A week after Hurricane Ida hit Louisiana, “a lot more” than 700,000 people in the Bayou State are without power, Gov. John Bel Edwards said Saturday.
“Electricity is one of the biggest challenges that we have across Southeast Louisiana,” Bel Edwards said at a press conference in Livingston Parish, according to CNN. “There’s not an even rate of restoration going on, and that’s always going to be the case. I’m always happy to see people getting powered up, and some people are going to be quite a while.”
According to Edwards, 718,559 homes and businesses in Louisiana were without power as of 12 p.m. Saturday, meaning “a lot more” people are left in the dark.
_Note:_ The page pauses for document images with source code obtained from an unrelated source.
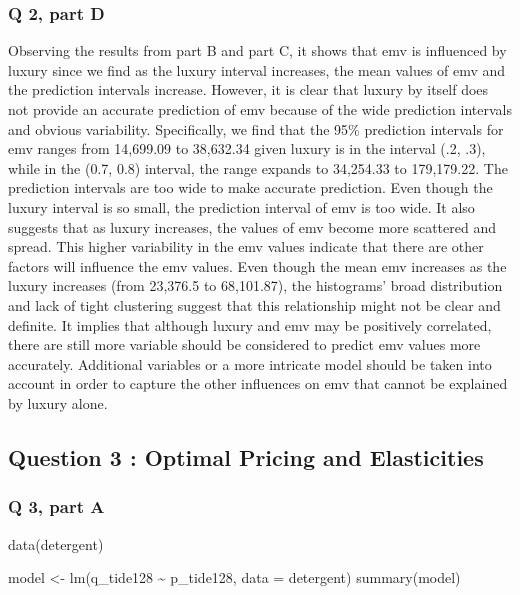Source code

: \documentclass[
]{article}
\newenvironment{Shaded}{\begin{snugshade}}{\end{snugshade}}
\newcommand{\AttributeTok}[1]{\textcolor[rgb]{0.77,0.63,0.00}{#1}}
\newcommand{\FunctionTok}[1]{\textcolor[rgb]{0.00,0.00,0.00}{#1}}
\newcommand{\NormalTok}[1]{#1}
\newcommand{\OtherTok}[1]{\textcolor[rgb]{0.56,0.35,0.01}{#1}}
\newcommand{\SpecialCharTok}[1]{\textcolor[rgb]{0.00,0.00,0.00}{#1}}
\begin{document}
\hypertarget{q-2-part-d}{%
\subsubsection{Q 2, part D}\label{q-2-part-d}}

Observing the results from part B and part C, it shows that emv is
influenced by luxury since we find as the luxury interval increases, the
mean values of emv and the prediction intervals increase. However, it is
clear that luxury by itself does not provide an accurate prediction of
emv because of the wide prediction intervals and obvious variability.
Specifically, we find that the 95\% prediction intervals for emv ranges
from 14,699.09 to 38,632.34 given luxury is in the interval (.2, .3),
while in the (0.7, 0.8) interval, the range expands to 34,254.33 to
179,179.22. The prediction intervals are too wide to make accurate
prediction. Even though the luxury interval is so small, the prediction
interval of emv is too wide. It also suggests that as luxury increases,
the values of emv become more scattered and spread. This higher
variability in the emv values indicate that there are other factors will
influence the emv values. Even though the mean emv increases as the
luxury increases (from 23,376.5 to 68,101.87), the histograms' broad
distribution and lack of tight clustering suggest that this relationship
might not be clear and definite. It implies that although luxury and emv
may be positively correlated, there are still more variable should be
considered to predict emv values more accurately. Additional variables
or a more intricate model should be taken into account in order to
capture the other influences on emv that cannot be explained by luxury
alone.

\newpage

\hypertarget{question-3-optimal-pricing-and-elasticities}{%
\subsection{Question 3 : Optimal Pricing and
Elasticities}\label{question-3-optimal-pricing-and-elasticities}}

\hypertarget{q-3-part-a}{%
\subsubsection{Q 3, part A}\label{q-3-part-a}}

\begin{Shaded}
\begin{Highlighting}[]
\FunctionTok{data}\NormalTok{(detergent)}

\NormalTok{model }\OtherTok{\textless{}{-}} \FunctionTok{lm}\NormalTok{(q\_tide128 }\SpecialCharTok{\textasciitilde{}}\NormalTok{ p\_tide128, }\AttributeTok{data =}\NormalTok{ detergent)}
\FunctionTok{summary}\NormalTok{(model)}
\end{Highlighting}
\end{Shaded}
\end{document}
That’s down from the more who than 1 million people who were without power Tuesday in the days following of Hurricane Ida, as sweltering heat complicated search and rescue efforts after the storm.
Utility companies and officials have warned that it could take weeks for many Louisans to have their power restored.
Edwards noted that it’s inevitable that a severe storm like Hurricane Ida would cause power outages, though the consequences can be curtailed with infrastructure upgrades in aftermath of the extreme weather event.
“It is hard for me to imagine that we will ever have an electrical infrastructure — or other types of infrastructure as well — that can withstand a storm of this severity without any disruptions,” he reportedly said. “But we know we can minimize those disruptions.”
“We can’t continue to build things back to the current standard.”